==== Dataset records

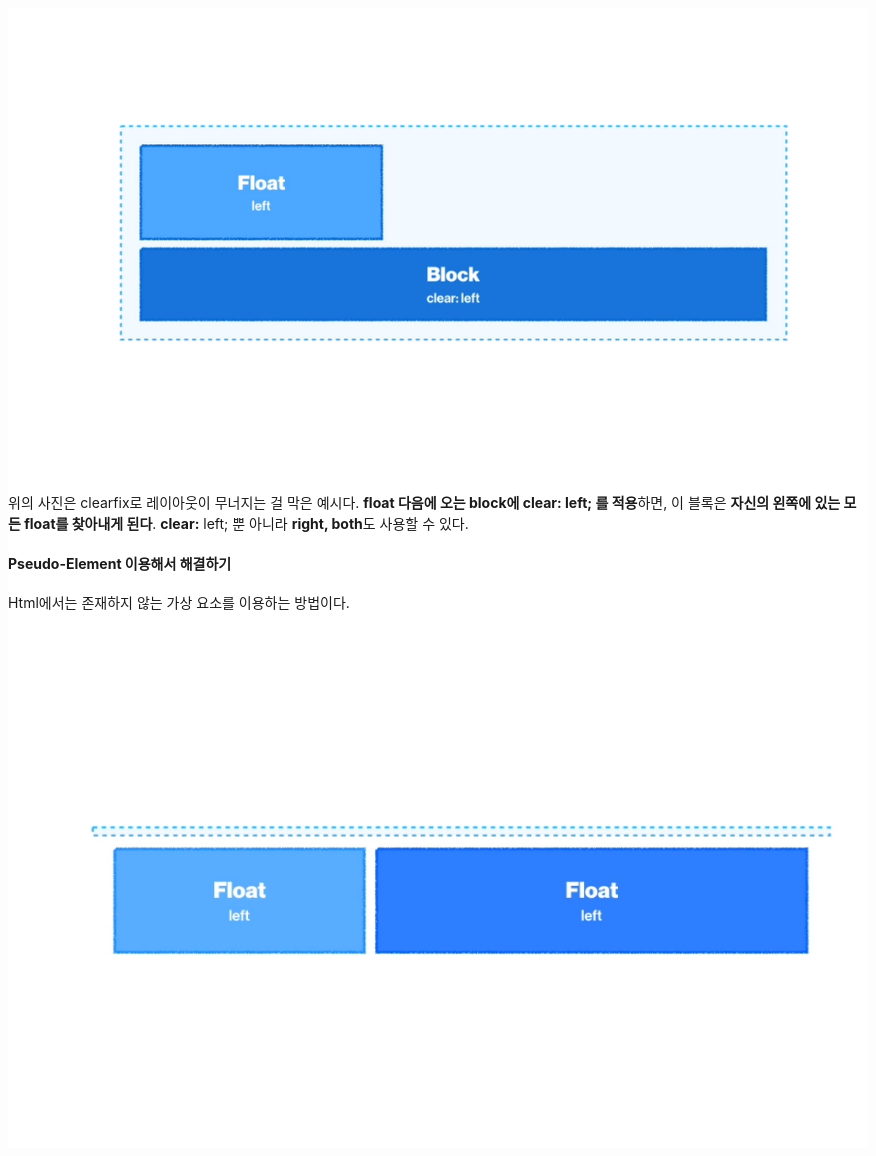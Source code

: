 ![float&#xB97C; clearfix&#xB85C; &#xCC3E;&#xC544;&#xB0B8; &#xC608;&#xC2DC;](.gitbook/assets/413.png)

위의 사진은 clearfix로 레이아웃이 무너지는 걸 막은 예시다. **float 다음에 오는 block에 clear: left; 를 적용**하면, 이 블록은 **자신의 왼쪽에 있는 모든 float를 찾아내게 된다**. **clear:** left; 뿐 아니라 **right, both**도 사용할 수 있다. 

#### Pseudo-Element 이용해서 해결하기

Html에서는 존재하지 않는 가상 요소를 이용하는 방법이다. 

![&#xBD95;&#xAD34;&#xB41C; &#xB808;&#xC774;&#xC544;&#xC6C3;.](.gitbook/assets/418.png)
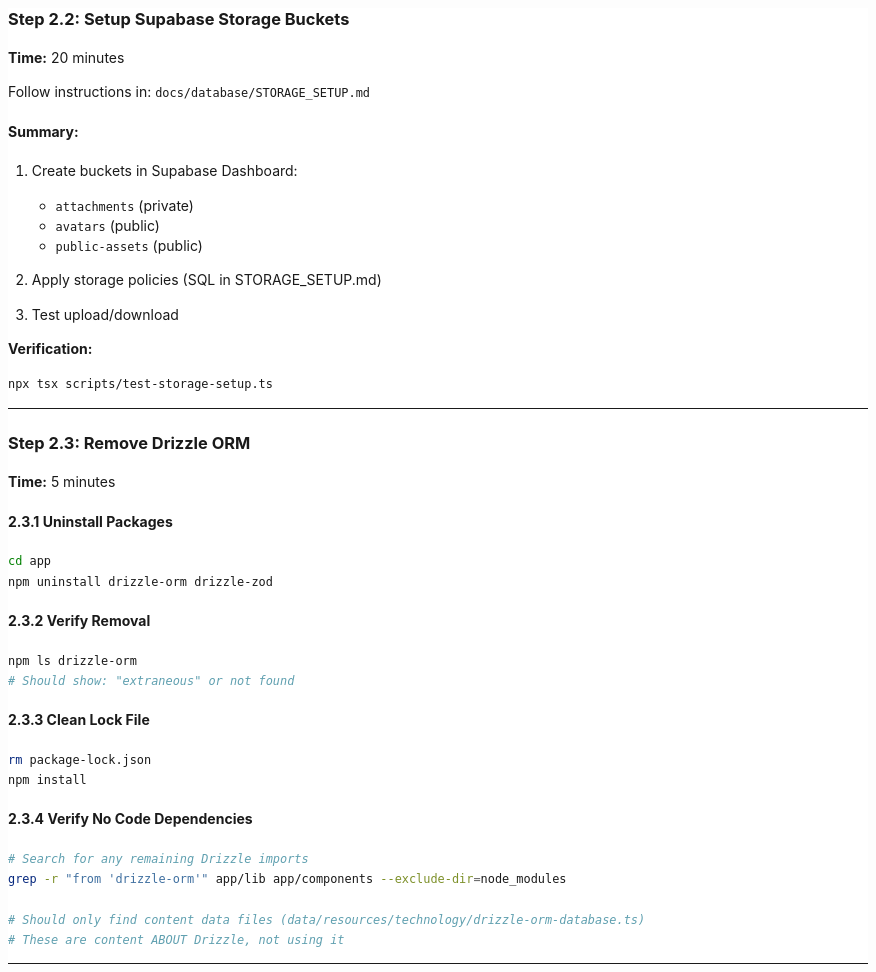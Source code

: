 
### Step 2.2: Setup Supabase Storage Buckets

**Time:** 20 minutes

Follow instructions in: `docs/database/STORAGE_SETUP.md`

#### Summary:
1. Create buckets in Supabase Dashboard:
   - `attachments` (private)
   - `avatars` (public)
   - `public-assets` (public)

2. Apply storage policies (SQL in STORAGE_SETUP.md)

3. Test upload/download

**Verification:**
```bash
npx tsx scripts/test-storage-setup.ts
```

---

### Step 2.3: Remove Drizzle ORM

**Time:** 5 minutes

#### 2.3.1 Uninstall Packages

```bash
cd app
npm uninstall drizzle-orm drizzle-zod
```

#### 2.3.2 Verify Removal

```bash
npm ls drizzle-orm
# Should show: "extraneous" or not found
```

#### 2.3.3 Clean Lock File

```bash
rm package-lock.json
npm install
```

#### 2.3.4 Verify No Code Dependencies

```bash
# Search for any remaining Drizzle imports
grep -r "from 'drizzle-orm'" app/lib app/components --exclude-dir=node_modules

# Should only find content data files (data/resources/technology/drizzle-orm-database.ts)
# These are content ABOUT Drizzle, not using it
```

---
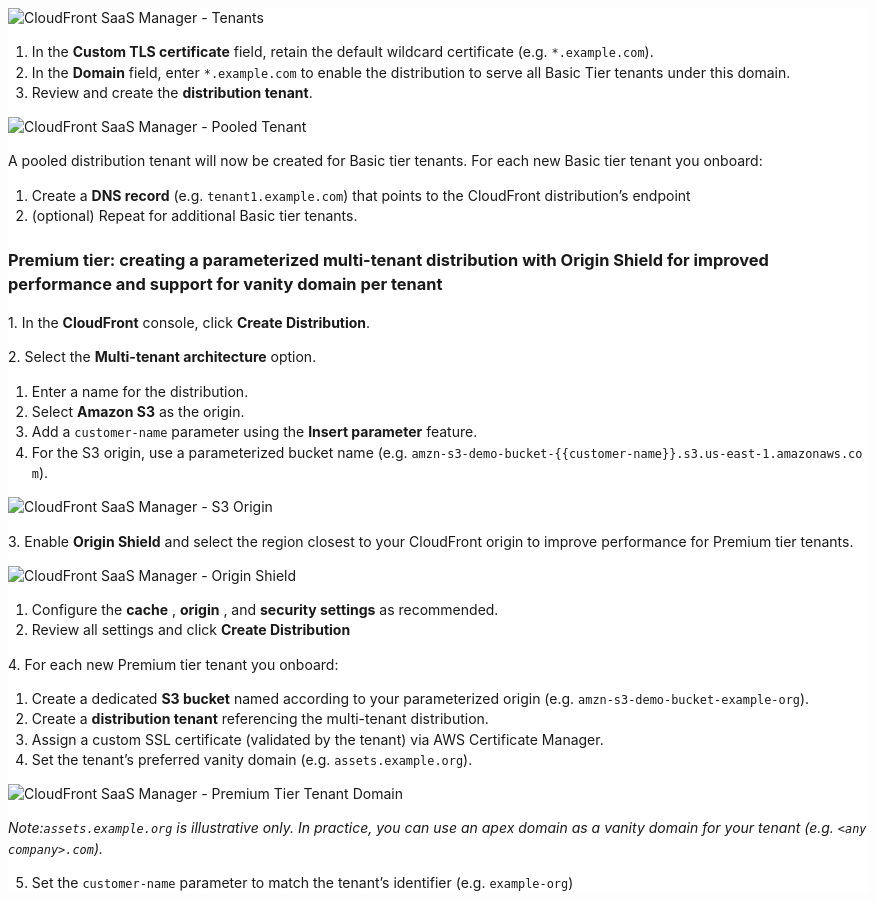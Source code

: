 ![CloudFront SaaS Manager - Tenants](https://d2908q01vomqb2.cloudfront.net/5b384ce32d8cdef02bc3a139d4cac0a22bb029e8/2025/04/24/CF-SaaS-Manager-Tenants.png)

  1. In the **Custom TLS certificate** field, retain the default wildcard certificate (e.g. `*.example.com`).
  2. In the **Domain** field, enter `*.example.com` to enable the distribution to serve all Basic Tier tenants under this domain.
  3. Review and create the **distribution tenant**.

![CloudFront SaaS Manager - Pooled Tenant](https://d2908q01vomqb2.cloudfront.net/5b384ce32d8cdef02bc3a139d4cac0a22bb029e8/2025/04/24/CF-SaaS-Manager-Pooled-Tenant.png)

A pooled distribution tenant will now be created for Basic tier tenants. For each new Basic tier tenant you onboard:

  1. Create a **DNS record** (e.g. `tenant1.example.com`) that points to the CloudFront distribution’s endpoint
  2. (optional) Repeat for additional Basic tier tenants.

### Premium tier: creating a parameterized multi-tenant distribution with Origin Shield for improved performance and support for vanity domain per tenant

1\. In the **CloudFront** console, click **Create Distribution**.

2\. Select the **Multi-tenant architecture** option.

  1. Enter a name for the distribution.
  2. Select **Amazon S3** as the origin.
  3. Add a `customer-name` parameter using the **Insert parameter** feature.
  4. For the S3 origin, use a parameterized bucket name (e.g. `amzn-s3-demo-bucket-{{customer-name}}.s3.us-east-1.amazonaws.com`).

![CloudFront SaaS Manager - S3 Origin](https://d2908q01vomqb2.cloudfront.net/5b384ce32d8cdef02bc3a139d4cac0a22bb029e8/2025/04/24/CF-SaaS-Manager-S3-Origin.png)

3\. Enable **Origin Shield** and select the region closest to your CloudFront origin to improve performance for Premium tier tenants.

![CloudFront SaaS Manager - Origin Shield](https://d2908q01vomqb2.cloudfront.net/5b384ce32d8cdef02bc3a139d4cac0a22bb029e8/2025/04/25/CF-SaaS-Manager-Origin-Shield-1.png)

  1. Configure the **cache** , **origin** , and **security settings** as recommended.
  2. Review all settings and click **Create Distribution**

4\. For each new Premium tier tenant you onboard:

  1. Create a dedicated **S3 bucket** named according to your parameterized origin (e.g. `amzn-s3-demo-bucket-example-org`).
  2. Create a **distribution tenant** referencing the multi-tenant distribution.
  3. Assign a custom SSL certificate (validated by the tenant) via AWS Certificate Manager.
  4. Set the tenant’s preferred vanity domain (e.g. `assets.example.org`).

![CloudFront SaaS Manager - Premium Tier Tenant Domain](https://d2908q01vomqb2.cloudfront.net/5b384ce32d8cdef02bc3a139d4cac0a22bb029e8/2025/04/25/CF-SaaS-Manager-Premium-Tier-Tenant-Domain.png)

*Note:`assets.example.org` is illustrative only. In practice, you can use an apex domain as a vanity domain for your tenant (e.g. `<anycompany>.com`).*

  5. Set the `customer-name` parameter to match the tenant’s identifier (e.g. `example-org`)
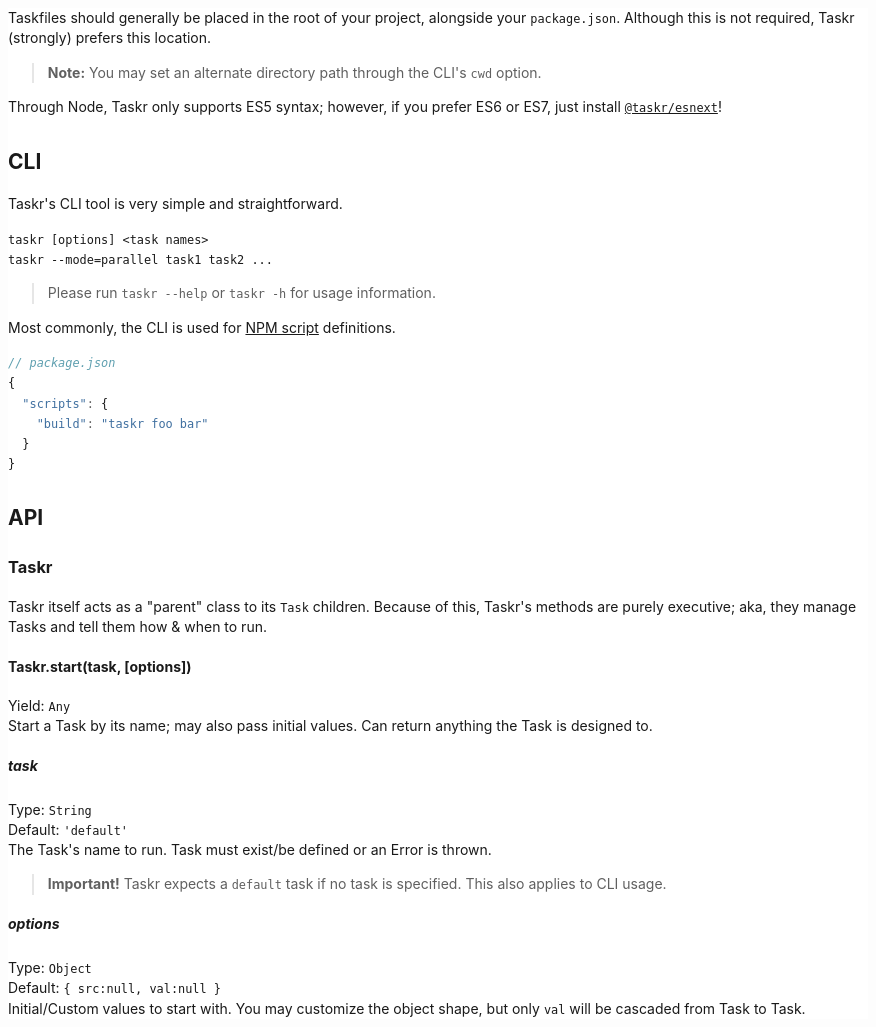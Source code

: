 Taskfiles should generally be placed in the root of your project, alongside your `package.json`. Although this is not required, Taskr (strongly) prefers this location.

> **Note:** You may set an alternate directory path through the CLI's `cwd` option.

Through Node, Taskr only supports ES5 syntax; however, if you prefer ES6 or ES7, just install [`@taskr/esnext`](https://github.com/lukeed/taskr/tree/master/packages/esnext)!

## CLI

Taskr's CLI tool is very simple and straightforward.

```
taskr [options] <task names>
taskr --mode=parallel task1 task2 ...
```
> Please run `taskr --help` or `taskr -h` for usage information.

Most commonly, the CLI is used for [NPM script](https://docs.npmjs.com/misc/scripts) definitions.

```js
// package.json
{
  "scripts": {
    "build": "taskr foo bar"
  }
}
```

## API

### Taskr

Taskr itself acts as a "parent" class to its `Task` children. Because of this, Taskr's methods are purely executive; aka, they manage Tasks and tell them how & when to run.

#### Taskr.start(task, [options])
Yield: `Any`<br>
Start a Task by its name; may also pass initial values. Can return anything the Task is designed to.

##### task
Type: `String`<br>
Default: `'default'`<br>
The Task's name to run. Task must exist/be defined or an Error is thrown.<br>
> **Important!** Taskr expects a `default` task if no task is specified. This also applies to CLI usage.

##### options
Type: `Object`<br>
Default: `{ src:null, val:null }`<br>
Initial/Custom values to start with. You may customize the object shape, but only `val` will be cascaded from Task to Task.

========

**Work required:**
Drop the pictures and reproduce the rest of the entries above exactly.

**Exercise response:**
Source code

: ![float&#xB97C; clearfix&#xB85C; &#xCC3E;&#xC544;&#xB0B8; &#xC608;&#xC2DC;](.gitbook/assets/413.png)

위의 사진은 clearfix로 레이아웃이 무너지는 걸 막은 예시다. **float 다음에 오는 block에 clear: left; 를 적용**하면, 이 블록은 **자신의 왼쪽에 있는 모든 float를 찾아내게 된다**. **clear:** left; 뿐 아니라 **right, both**도 사용할 수 있다. 

#### Pseudo-Element 이용해서 해결하기

Html에서는 존재하지 않는 가상 요소를 이용하는 방법이다. 

![&#xBD95;&#xAD34;&#xB41C; &#xB808;&#xC774;&#xC544;&#xC6C3;.](.gitbook/assets/418.png)
Source code

: 
### Step 2.2: Setup Supabase Storage Buckets

**Time:** 20 minutes

Follow instructions in: `docs/database/STORAGE_SETUP.md`

#### Summary:
1. Create buckets in Supabase Dashboard:
   - `attachments` (private)
   - `avatars` (public)
   - `public-assets` (public)

2. Apply storage policies (SQL in STORAGE_SETUP.md)

3. Test upload/download

**Verification:**
```bash
npx tsx scripts/test-storage-setup.ts
```

---

### Step 2.3: Remove Drizzle ORM

**Time:** 5 minutes

#### 2.3.1 Uninstall Packages

```bash
cd app
npm uninstall drizzle-orm drizzle-zod
```

#### 2.3.2 Verify Removal

```bash
npm ls drizzle-orm
# Should show: "extraneous" or not found
```

#### 2.3.3 Clean Lock File

```bash
rm package-lock.json
npm install
```

#### 2.3.4 Verify No Code Dependencies

```bash
# Search for any remaining Drizzle imports
grep -r "from 'drizzle-orm'" app/lib app/components --exclude-dir=node_modules

# Should only find content data files (data/resources/technology/drizzle-orm-database.ts)
# These are content ABOUT Drizzle, not using it
```

---
Source code

: ![CloudFront SaaS Manager - Tenants](https://d2908q01vomqb2.cloudfront.net/5b384ce32d8cdef02bc3a139d4cac0a22bb029e8/2025/04/24/CF-SaaS-Manager-Tenants.png)

  1. In the **Custom TLS certificate** field, retain the default wildcard certificate (e.g. `*.example.com`).
  2. In the **Domain** field, enter `*.example.com` to enable the distribution to serve all Basic Tier tenants under this domain.
  3. Review and create the **distribution tenant**.

![CloudFront SaaS Manager - Pooled Tenant](https://d2908q01vomqb2.cloudfront.net/5b384ce32d8cdef02bc3a139d4cac0a22bb029e8/2025/04/24/CF-SaaS-Manager-Pooled-Tenant.png)

A pooled distribution tenant will now be created for Basic tier tenants. For each new Basic tier tenant you onboard:

  1. Create a **DNS record** (e.g. `tenant1.example.com`) that points to the CloudFront distribution’s endpoint
  2. (optional) Repeat for additional Basic tier tenants.

### Premium tier: creating a parameterized multi-tenant distribution with Origin Shield for improved performance and support for vanity domain per tenant

1\. In the **CloudFront** console, click **Create Distribution**.

2\. Select the **Multi-tenant architecture** option.

  1. Enter a name for the distribution.
  2. Select **Amazon S3** as the origin.
  3. Add a `customer-name` parameter using the **Insert parameter** feature.
  4. For the S3 origin, use a parameterized bucket name (e.g. `amzn-s3-demo-bucket-{{customer-name}}.s3.us-east-1.amazonaws.com`).

![CloudFront SaaS Manager - S3 Origin](https://d2908q01vomqb2.cloudfront.net/5b384ce32d8cdef02bc3a139d4cac0a22bb029e8/2025/04/24/CF-SaaS-Manager-S3-Origin.png)

3\. Enable **Origin Shield** and select the region closest to your CloudFront origin to improve performance for Premium tier tenants.

![CloudFront SaaS Manager - Origin Shield](https://d2908q01vomqb2.cloudfront.net/5b384ce32d8cdef02bc3a139d4cac0a22bb029e8/2025/04/25/CF-SaaS-Manager-Origin-Shield-1.png)

  1. Configure the **cache** , **origin** , and **security settings** as recommended.
  2. Review all settings and click **Create Distribution**

4\. For each new Premium tier tenant you onboard:

  1. Create a dedicated **S3 bucket** named according to your parameterized origin (e.g. `amzn-s3-demo-bucket-example-org`).
  2. Create a **distribution tenant** referencing the multi-tenant distribution.
  3. Assign a custom SSL certificate (validated by the tenant) via AWS Certificate Manager.
  4. Set the tenant’s preferred vanity domain (e.g. `assets.example.org`).

![CloudFront SaaS Manager - Premium Tier Tenant Domain](https://d2908q01vomqb2.cloudfront.net/5b384ce32d8cdef02bc3a139d4cac0a22bb029e8/2025/04/25/CF-SaaS-Manager-Premium-Tier-Tenant-Domain.png)

*Note:`assets.example.org` is illustrative only. In practice, you can use an apex domain as a vanity domain for your tenant (e.g. `<anycompany>.com`).*

  5. Set the `customer-name` parameter to match the tenant’s identifier (e.g. `example-org`)
Source code

: Taskfiles should generally be placed in the root of your project, alongside your `package.json`. Although this is not required, Taskr (strongly) prefers this location.

> **Note:** You may set an alternate directory path through the CLI's `cwd` option.

Through Node, Taskr only supports ES5 syntax; however, if you prefer ES6 or ES7, just install [`@taskr/esnext`](https://github.com/lukeed/taskr/tree/master/packages/esnext)!

## CLI

Taskr's CLI tool is very simple and straightforward.

```
taskr [options] <task names>
taskr --mode=parallel task1 task2 ...
```
> Please run `taskr --help` or `taskr -h` for usage information.

Most commonly, the CLI is used for [NPM script](https://docs.npmjs.com/misc/scripts) definitions.

```js
// package.json
{
  "scripts": {
    "build": "taskr foo bar"
  }
}
```

## API

### Taskr

Taskr itself acts as a "parent" class to its `Task` children. Because of this, Taskr's methods are purely executive; aka, they manage Tasks and tell them how & when to run.

#### Taskr.start(task, [options])
Yield: `Any`<br>
Start a Task by its name; may also pass initial values. Can return anything the Task is designed to.

##### task
Type: `String`<br>
Default: `'default'`<br>
The Task's name to run. Task must exist/be defined or an Error is thrown.<br>
> **Important!** Taskr expects a `default` task if no task is specified. This also applies to CLI usage.

##### options
Type: `Object`<br>
Default: `{ src:null, val:null }`<br>
Initial/Custom values to start with. You may customize the object shape, but only `val` will be cascaded from Task to Task.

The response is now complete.